In the following years, the COVID-19 pandemic swept across the globe. Major economies were severely impacted, and a global financial recession shook the markets. The existing liquidity impact indicators changed due to systemic risk factors that were beyond human intervention, such as the pandemic. For example, stocks that we previously considered to have high liquidity (under the assumption that all other factors remained constant) suddenly changed due to this new influencing factor, turning into stocks with extremely low liquidity. This directly led to a significant deviation in our original selection strategy, as the entire market's liquidity took a cliff-like plunge.

Under such conditions, it becomes difficult for our risk theory to hold, and logically, this strategy has already deviated from our initial expectations. As shown in the graph: this is from 2021 to 2022, the final period of the pandemic.

Image

Our strategy's returns were -21.17%, not much different from the benchmark return of -23%. Our strategy involved selecting the 10 stocks with the lowest liquidity, while the benchmark was the more liquid CSI 300 index.

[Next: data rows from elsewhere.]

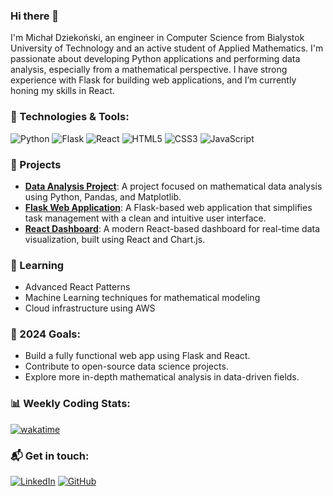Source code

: ### Hi there 👋

I'm Michał Dziekoński, an engineer in Computer Science from Bialystok University of Technology and an active student of Applied Mathematics. I'm passionate about developing Python applications and performing data analysis, especially from a mathematical perspective. I have strong experience with Flask for building web applications, and I’m currently honing my skills in React.

### 🔧 Technologies & Tools:
![Python](https://img.shields.io/badge/-Python-3776AB?style=flat-square&logo=python&logoColor=white)
![Flask](https://img.shields.io/badge/-Flask-000000?style=flat-square&logo=flask&logoColor=white)
![React](https://img.shields.io/badge/-React-61DAFB?style=flat-square&logo=react&logoColor=black)
![HTML5](https://img.shields.io/badge/-HTML5-E34F26?style=flat-square&logo=html5&logoColor=white)
![CSS3](https://img.shields.io/badge/-CSS3-1572B6?style=flat-square&logo=css3)
![JavaScript](https://img.shields.io/badge/-JavaScript-F7DF1E?style=flat-square&logo=javascript&logoColor=black)

### 🚀 Projects
- **[Data Analysis Project](https://github.com/username/data-analysis-project)**: A project focused on mathematical data analysis using Python, Pandas, and Matplotlib.
- **[Flask Web Application](https://github.com/username/flask-app)**: A Flask-based web application that simplifies task management with a clean and intuitive user interface.
- **[React Dashboard](https://github.com/username/react-dashboard)**: A modern React-based dashboard for real-time data visualization, built using React and Chart.js.

### 🌱 Learning
- Advanced React Patterns
- Machine Learning techniques for mathematical modeling
- Cloud infrastructure using AWS

### 🎯 2024 Goals:
- Build a fully functional web app using Flask and React.
- Contribute to open-source data science projects.
- Explore more in-depth mathematical analysis in data-driven fields.

### 📊 Weekly Coding Stats:
<!-- WakaTime odznaka -->
[![wakatime](https://wakatime.com/badge/user/your-id.svg)](https://wakatime.com/@your-id)

### 📬 Get in touch:
[![LinkedIn](https://img.shields.io/badge/LinkedIn-Profile-blue)](https://www.linkedin.com/in/twoj-profil/)
[![GitHub](https://img.shields.io/badge/GitHub-Profile-lightgrey)](https://github.com/yourusername)



<!--
**mimiaczekpluszaczek/mimiaczekpluszaczek** is a ✨ _special_ ✨ repository because its `README.md` (this file) appears on your GitHub profile.

Here are some ideas to get you started:

- 🔭 I’m currently working on ...
- 🌱 I’m currently learning ...
- 👯 I’m looking to collaborate on ...
- 🤔 I’m looking for help with ...
- 💬 Ask me about ...
- 📫 How to reach me: ...
- 😄 Pronouns: ...
- ⚡ Fun fact: ...
-->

According to our hypothesis, the difference in returns between the two should be significant. However, during the pandemic, there was little difference between the two, and the direction and magnitude of their fluctuations were very similar. This also suggests that liquidity was very poor for all stocks during this period, rendering the strategy not very investable.

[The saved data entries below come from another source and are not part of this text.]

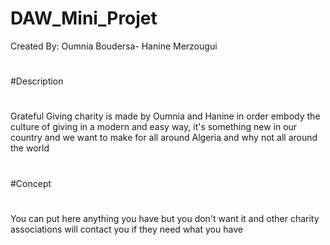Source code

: # DAW_Mini_Projet
Created By: Oumnia Boudersa- Hanine Merzougui 
#
#Description
#
Grateful Giving charity is made by Oumnia and Hanine in order embody the culture of giving in a modern and easy way, it's something new in our country and we want to make for all around Algeria and why not all around the world
#
#Concept
#
You can put here anything you have but you don't want it and other charity associations will contact you if they need what you have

Next, we consider the post-pandemic economy, with the most recent data being for 2023. We can see that a strategy that outperformed the benchmark both before and during the pandemic now has a return of -3.87%, with a total return of -1.78%. The implication of these data is that our stocks with a high non-liquidity coefficient (low liquidity) have returns lower than those with high liquidity. This is completely contrary to our original hypothesis.

Image

Based on research along the timeline, I believe that this strategy is no longer applicable to the post-pandemic market. The market's liquidity is still in a period of recessionary pain. Only when the economy returns to its original healthy state can this strategy bring stable returns.